__ASSIGNMENT__
Find each line below that includes "role", then copy it.

━━━━━ SUPPLIED RECORDS ━━━━━

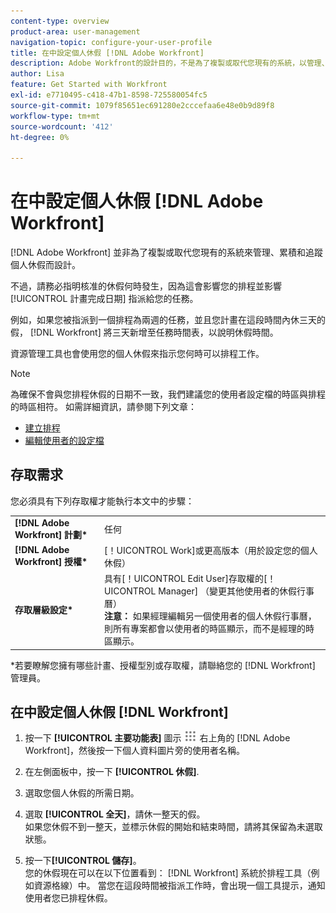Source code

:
 ```yaml
---
content-type: overview
product-area: user-management
navigation-topic: configure-your-user-profile
title: 在中設定個人休假 [!DNL Adobe Workfront]
description: Adobe Workfront的設計目的，不是為了複製或取代您現有的系統，以管理、產生和追蹤個人休假。 不過，請務必指明核准的休假何時發生，因為這會影響您的排程，並影響指派給您之任務的規劃完成日期。
author: Lisa
feature: Get Started with Workfront
exl-id: e7710495-c418-47b1-8598-725580054fc5
source-git-commit: 1079f85651ec691280e2cccefaa6e48e0b9d89f8
workflow-type: tm+mt
source-wordcount: '412'
ht-degree: 0%

---
```


# 在中設定個人休假 [!DNL Adobe Workfront]

[!DNL Adobe Workfront] 並非為了複製或取代您現有的系統來管理、累積和追蹤個人休假而設計。

不過，請務必指明核准的休假何時發生，因為這會影響您的排程並影響 [!UICONTROL 計畫完成日期] 指派給您的任務。

例如，如果您被指派到一個排程為兩週的任務，並且您計畫在這段時間內休三天的假， [!DNL Workfront] 將三天新增至任務時間表，以說明休假時間。

資源管理工具也會使用您的個人休假來指示您何時可以排程工作。

>[!NOTE]
>
>為確保不會與您排程休假的日期不一致，我們建議您的使用者設定檔的時區與排程的時區相符。 如需詳細資訊，請參閱下列文章：
>
>* [建立排程](../../../administration-and-setup/set-up-workfront/configure-timesheets-schedules/create-schedules.md)
>* [編輯使用者的設定檔](../../../administration-and-setup/add-users/create-and-manage-users/edit-a-users-profile.md)
>


## 存取需求

您必須具有下列存取權才能執行本文中的步驟：

<table style="table-layout:auto"> 
 <col> 
 </col> 
 <col> 
 </col> 
 <tbody> 
  <tr> 
   <td role="rowheader"><strong>[!DNL Adobe Workfront] 計劃*</strong></td> 
   <td>任何</td> 
  </tr> 
  <tr> 
   <td role="rowheader"><strong>[!DNL Adobe Workfront] 授權*</strong></td> 
   <td>[！UICONTROL Work]或更高版本（用於設定您的個人休假）</td> 
  </tr> 
  <tr> 
   <td role="rowheader"><strong>存取層級設定*</strong></td> 
   <td>具有[！UICONTROL Edit User]存取權的[！UICONTROL Manager] （變更其他使用者的休假行事曆）<br>
   <strong>注意：</strong> 如果經理編輯另一個使用者的個人休假行事曆，則所有專案都會以使用者的時區顯示，而不是經理的時區顯示。</td> 
  </tr> 
 </tbody> 
</table>

&#42;若要瞭解您擁有哪些計畫、授權型別或存取權，請聯絡您的 [!DNL Workfront] 管理員。

## 在中設定個人休假 [!DNL Workfront]

1. 按一下 **[!UICONTROL 主要功能表]** 圖示 ![](assets/main-menu-icon.png) 右上角的 [!DNL Adobe Workfront]，然後按一下個人資料圖片旁的使用者名稱。

1. 在左側面板中，按一下 **[!UICONTROL 休假]**.
1. 選取您個人休假的所需日期。
1. 選取 **[!UICONTROL 全天]**，請休一整天的假。\
   如果您休假不到一整天，並標示休假的開始和結束時間，請將其保留為未選取狀態。

1. 按一下&#x200B;**[!UICONTROL 儲存]**。\
   您的休假現在可以在以下位置看到： [!DNL Workfront] 系統於排程工具（例如資源格線）中。 當您在這段時間被指派工作時，會出現一個工具提示，通知使用者您已排程休假。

━━━━━

__ANSWER AREA__
   <td role="rowheader"><strong>[!DNL Adobe Workfront] 計劃*</strong></td> 
   <td role="rowheader"><strong>[!DNL Adobe Workfront] 授權*</strong></td> 
   <td role="rowheader"><strong>存取層級設定*</strong></td> 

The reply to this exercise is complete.